From ZmnSCPxj at protonmail.com  Sat Jun 15 02:53:16 2019
From: ZmnSCPxj at protonmail.com (ZmnSCPxj)
Date: Sat, 15 Jun 2019 02:53:16 +0000
Subject: [Lightning-dev] Improve Lightning payment reliability through
	better error attribution
In-Reply-To: <CAJBJmV9t2ygmn2o6bFCwdXpebVKHAQebZUUdt9QfTugcdsCzhA@mail.gmail.com>
References: <CAJBJmV-TGo0sE2-3GVtDvewj8E=ONd9bv-2bRqjkjV870qrCDQ@mail.gmail.com>
	<CACdvm3OXibyyBJW9NgK_o0m3W0VK0bodpnZ3a4+UdgP+Jux45w@mail.gmail.com>
	<VLqGxfXFptkC42VUIja6DsiVTFfFF3M2CqJifBOdb0bMHTKySFbm-tVl-y8GWCuNSh4qIriy0EAiv3n0j_8jJiEdgC8aI6ZdeQIdHDGQjP0=@protonmail.com>
	<CAJBJmV-Wg5KAhVsgVJJv8Bp52HDMP6K0vd5t+Gyekxrn1n0DkA@mail.gmail.com>
	<CAJBJmV--+RYNJaH=g10EKgGh==47jBwO922PpevoQTzgyocw=A@mail.gmail.com>
	<CAJBJmV-WEDjZW8S5Ud=6NpZcgC+3Eu56piBVHVd3Eb_JA-Gr+g@mail.gmail.com>
	<Cc2L0OrkDyHH7y1t6--ndZY63XWDgEhTWEyPYFdGhFcBdEPAWSXw0jvKsVM3hdzLCNJy2mUxuPtJtdSmoydkJyuv-CRG8yuW3zv6l5QRMpk=@protonmail.com>
	<CAJBJmV9t2ygmn2o6bFCwdXpebVKHAQebZUUdt9QfTugcdsCzhA@mail.gmail.com>
Message-ID: <iYEps2Zv0odIFX6VU2rXqH_5nfGeDNAJj-l-296rI3pZnYIZ1MfgFZaCWGdhUW7D8w487v44kPgY8M1mZDOb-9O3VJ9U7du_RcwLFmvoxRI=@protonmail.com>

Good morning Joost,

> Yes that is accurate, although using the time difference between receiving the `update_add_htlc` and sending back the `update_fail_htlc` would work too. It would then include the node's processing time.

It would not work safely.
A node can only propagate an `update_fail_htlc` if the downstream `update_fail_htlc` has been irrevocably committed by `revoke_and_ack`.
See BOLT spec about this.

Suppose we have a route A -> B -> C.
C sends `update_fail_htlc` immediately, but dallies on `revoke_and_ack`.
B cannot send `update_fail_htlc` to A yet, because C can still drop the previous B-C channel state onchain (it is not yet revoked, that is what the `revoke_and_ack` will later do).
If B send `update_fail_htlc` to A as soon as it receives `update_fail_htlc` from C, A can use the new A-B channel state onchain, while at the same time C drops the previous B-C channel state onchain.
the new A-B channel state returns the HTLC to A, while the previous B-C channel state has the HTLC still claimable by C, causing B to lose funds.

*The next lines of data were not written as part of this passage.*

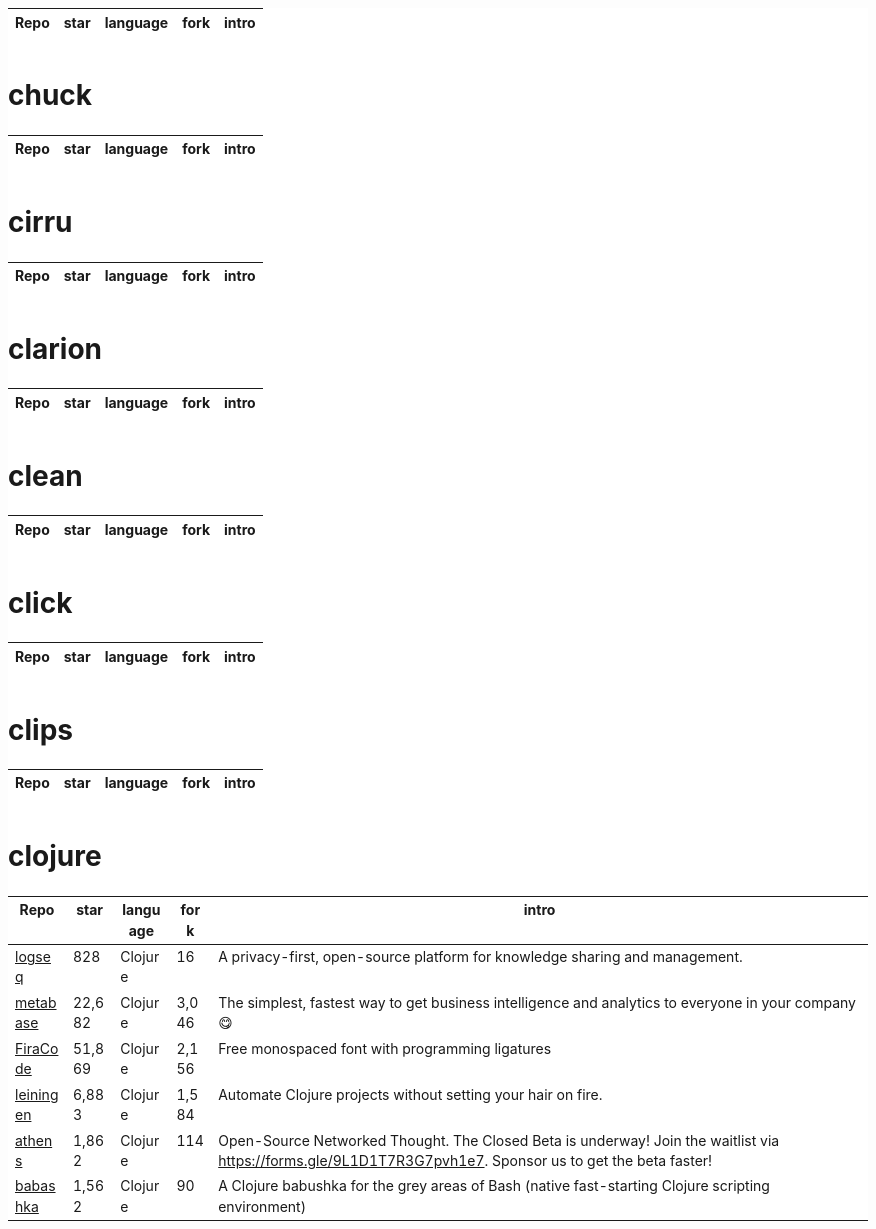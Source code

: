 Repo|star|language|fork|intro
-|-|-|-|-



# chuck

Repo|star|language|fork|intro
-|-|-|-|-



# cirru

Repo|star|language|fork|intro
-|-|-|-|-



# clarion

Repo|star|language|fork|intro
-|-|-|-|-



# clean

Repo|star|language|fork|intro
-|-|-|-|-



# click

Repo|star|language|fork|intro
-|-|-|-|-



# clips

Repo|star|language|fork|intro
-|-|-|-|-



# clojure

Repo|star|language|fork|intro
-|-|-|-|-
[logseq](https://github.com/logseq/logseq)|828|Clojure|16|A privacy-first, open-source platform for knowledge sharing and management.
[metabase](https://github.com/metabase/metabase)|22,682|Clojure|3,046|The simplest, fastest way to get business intelligence and analytics to everyone in your company 😋
[FiraCode](https://github.com/tonsky/FiraCode)|51,869|Clojure|2,156|Free monospaced font with programming ligatures
[leiningen](https://github.com/technomancy/leiningen)|6,883|Clojure|1,584|Automate Clojure projects without setting your hair on fire.
[athens](https://github.com/athensresearch/athens)|1,862|Clojure|114|Open-Source Networked Thought. The Closed Beta is underway! Join the waitlist via https://forms.gle/9L1D1T7R3G7pvh1e7. Sponsor us to get the beta faster!
[babashka](https://github.com/borkdude/babashka)|1,562|Clojure|90|A Clojure babushka for the grey areas of Bash (native fast-starting Clojure scripting environment)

For `update_fulfill_htlc` B can immediately propagate to A (without waiting for `update_and_ack` from C) since C is already claiming the money.

Since, B cannot report the `update_fail_htlc` immediately, its timer should still be running.
Suppose we counted only up to `update_fail_htlc` and not on the `revoke_and_ack`.
If C sends `update_fail_htlc` immediately, then the `update_add_htlc`->`update_fail_htlc` time reported by B would be fast.
But if C then does not send `revoke_and_ack`, B cannot safely propagate `update_fail_htlc` to A, so the time reported by A will be slow.
This sudden transition of time from A to B will be blamed on A and B, while C is unpunished.

That is why, for failures, we ***must*** wait for `revoke_and_ack`.
The node must report the time when it can safely propagate the error report upstream, not the time it receives the error report.
For payment fulfillment, `update_fulfill_htlc` is fine without waiting for `revoke_and_ack` since it is always reported immediately upstream anyway.

See my discussion about "fast forwards": https://lists.linuxfoundation.org/pipermail/lightning-dev/2019-April/001986.html

> I think we could indeed do more with the information that we currently have and gather some more by probing. But in the end we would still be sampling a noisy signal. More scenarios to take into account, less accurate results and probably more non-ideal payment attempts. Failed, slow or stuck payments degrade the user experience of lightning, while "fat errors" arguably don't impact the user in a noticeable way.

Fat errors just give you more information when a problem happens for a "real" payment.
But the problem still occurs on the "real" payment and user experience is still degraded.

Background probing gives you the same information **before** problems happen for "real" payments.

Regards,
ZmnSCPxj